* What the task asks: From the entries below, copy every line where the string "check" appears.

* Supplied information:
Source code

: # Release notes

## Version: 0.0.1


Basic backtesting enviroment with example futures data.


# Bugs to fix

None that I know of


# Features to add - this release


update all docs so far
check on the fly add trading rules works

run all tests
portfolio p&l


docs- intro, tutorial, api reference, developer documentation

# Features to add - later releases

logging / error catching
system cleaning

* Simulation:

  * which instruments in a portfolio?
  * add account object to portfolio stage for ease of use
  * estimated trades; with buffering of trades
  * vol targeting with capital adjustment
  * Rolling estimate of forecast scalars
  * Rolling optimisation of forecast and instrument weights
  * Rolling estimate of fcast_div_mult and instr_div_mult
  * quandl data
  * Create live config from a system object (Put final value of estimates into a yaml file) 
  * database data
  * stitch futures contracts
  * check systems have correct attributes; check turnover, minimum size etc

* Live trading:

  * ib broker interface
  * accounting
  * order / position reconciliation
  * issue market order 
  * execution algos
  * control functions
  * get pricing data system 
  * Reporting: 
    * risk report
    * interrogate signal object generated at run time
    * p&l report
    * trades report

* Written response:
check on the fly add trading rules works
  * check systems have correct attributes; check turnover, minimum size etc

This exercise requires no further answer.